1 The Ca2+ entry pathway activated by sphingosine-1-phosphate (S1P) was examined in primary cultured vascular endothelial cells dispersed from human umbilical vein (HUVECS) by measuring intracellular Ca2+ concentration ([Ca2+](i)), whole-cell membrane currents and single channel activity. 2. Application of S1P to HUVECs induced a slowly developing, sustained increase in [Ca2+](i). When Ca2+, was absent from the bathing solution, no SIP-induced changes in [Ca2+], were observed. Tert-butylhydroquinone (BHQ), an inhibitor of Ca2+ pumps in endoplasmic reticulum, and histamine induced a transient, elevation of [Ca2+](i) in HUVECS. 3. Pretreatment of HUVECs with 100 ng ml(-1)pertussis toxin (PTX) for 15 h almost abolished the SIP effect on [Ca2+](i) and reduced the histamine effect to 40% of the control. The BHQ-induced elevation of [Ca2+](i) was insensitive to PTX. 4. When whole-cell membrane currents were recorded using the amphotericin B-perforated-patch clamp technique while monitoring [Ca2+](i), application of SIP induced a tiny inward current (I-S1P) which was followed by the elevation of [Ca2+](i). I-S1P reversed at +20.0 +/- 2.7 mV under these experimental conditions. 5. When S1P was included in the pipette solution in the excised inside-out patch clamp configuration, single channel activity with a conductance of 17 pS was activated.
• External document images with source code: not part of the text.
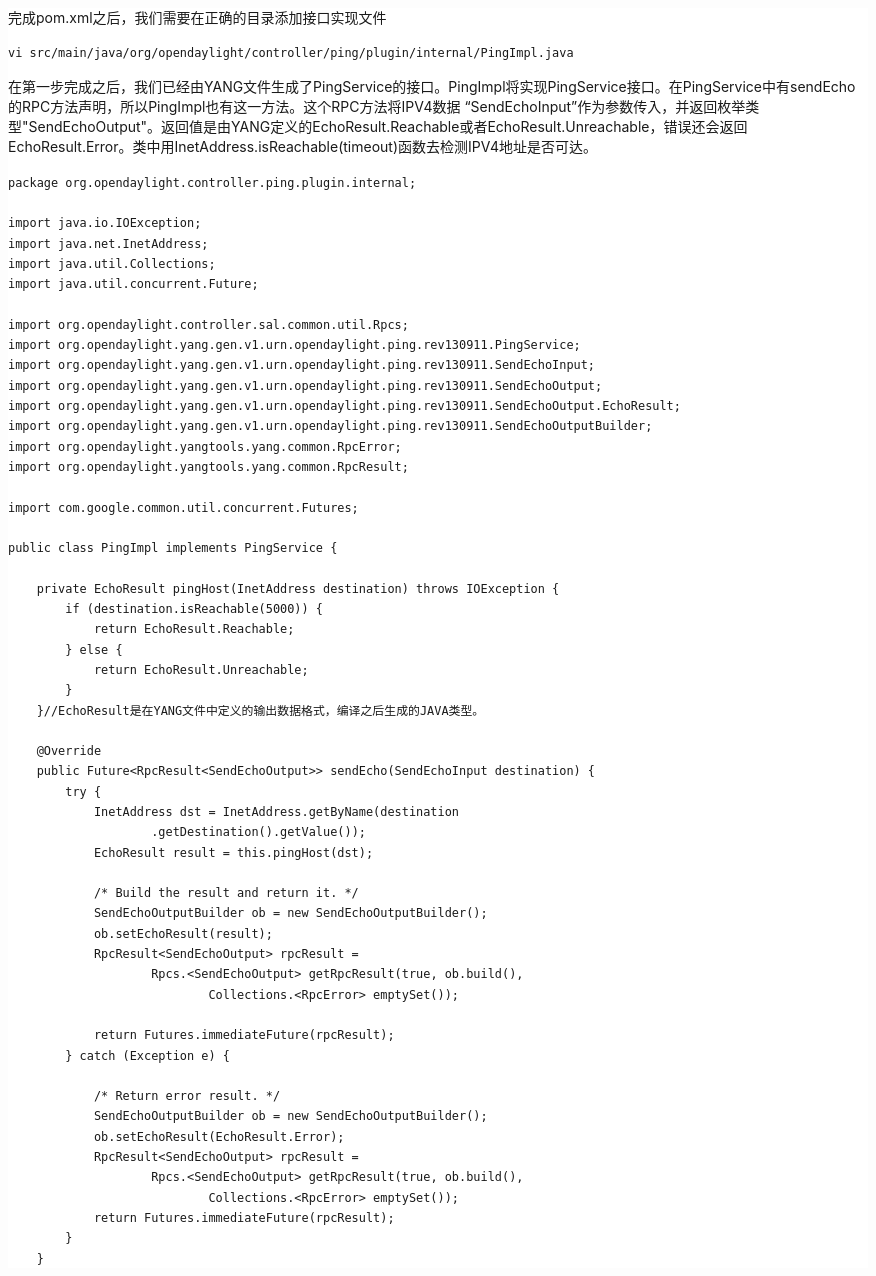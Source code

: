 
完成pom.xml之后，我们需要在正确的目录添加接口实现文件

	vi src/main/java/org/opendaylight/controller/ping/plugin/internal/PingImpl.java

在第一步完成之后，我们已经由YANG文件生成了PingService的接口。PingImpl将实现PingService接口。在PingService中有sendEcho 的RPC方法声明，所以PingImpl也有这一方法。这个RPC方法将IPV4数据 “SendEchoInput”作为参数传入，并返回枚举类型"SendEchoOutput"。返回值是由YANG定义的EchoResult.Reachable或者EchoResult.Unreachable，错误还会返回EchoResult.Error。类中用InetAddress.isReachable(timeout)函数去检测IPV4地址是否可达。

	package org.opendaylight.controller.ping.plugin.internal;
	
	import java.io.IOException;
	import java.net.InetAddress;
	import java.util.Collections;
	import java.util.concurrent.Future;
	
	import org.opendaylight.controller.sal.common.util.Rpcs;
	import org.opendaylight.yang.gen.v1.urn.opendaylight.ping.rev130911.PingService;
	import org.opendaylight.yang.gen.v1.urn.opendaylight.ping.rev130911.SendEchoInput;
	import org.opendaylight.yang.gen.v1.urn.opendaylight.ping.rev130911.SendEchoOutput;
	import org.opendaylight.yang.gen.v1.urn.opendaylight.ping.rev130911.SendEchoOutput.EchoResult;
	import org.opendaylight.yang.gen.v1.urn.opendaylight.ping.rev130911.SendEchoOutputBuilder;
	import org.opendaylight.yangtools.yang.common.RpcError;
	import org.opendaylight.yangtools.yang.common.RpcResult;
	
	import com.google.common.util.concurrent.Futures;
	
	public class PingImpl implements PingService {
	
	    private EchoResult pingHost(InetAddress destination) throws IOException {
	        if (destination.isReachable(5000)) {
	            return EchoResult.Reachable;
	        } else {
	            return EchoResult.Unreachable;
	        }
	    }//EchoResult是在YANG文件中定义的输出数据格式，编译之后生成的JAVA类型。
	
	    @Override
	    public Future<RpcResult<SendEchoOutput>> sendEcho(SendEchoInput destination) {
	        try {
	            InetAddress dst = InetAddress.getByName(destination
	                    .getDestination().getValue());
	            EchoResult result = this.pingHost(dst);
	
	            /* Build the result and return it. */
	            SendEchoOutputBuilder ob = new SendEchoOutputBuilder();
	            ob.setEchoResult(result);
	            RpcResult<SendEchoOutput> rpcResult =
	                    Rpcs.<SendEchoOutput> getRpcResult(true, ob.build(),
	                            Collections.<RpcError> emptySet());
	
	            return Futures.immediateFuture(rpcResult);
	        } catch (Exception e) {
	
	            /* Return error result. */
	            SendEchoOutputBuilder ob = new SendEchoOutputBuilder();
	            ob.setEchoResult(EchoResult.Error);
	            RpcResult<SendEchoOutput> rpcResult =
	                    Rpcs.<SendEchoOutput> getRpcResult(true, ob.build(),
	                            Collections.<RpcError> emptySet());
	            return Futures.immediateFuture(rpcResult);
	        }
	    }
This channel activity depended on the presence of intracellular GTP. 6. In summary, these results show that S1P has a novel effect in mammalian cardiovascular endothelium to activate a non-selective cation (NSC) channel in a GTP-dependent manner via a PTX-sensitive G-protein. This S1P-sensitive NSC channel acts as a Ca2+ entry pathway in endothelium.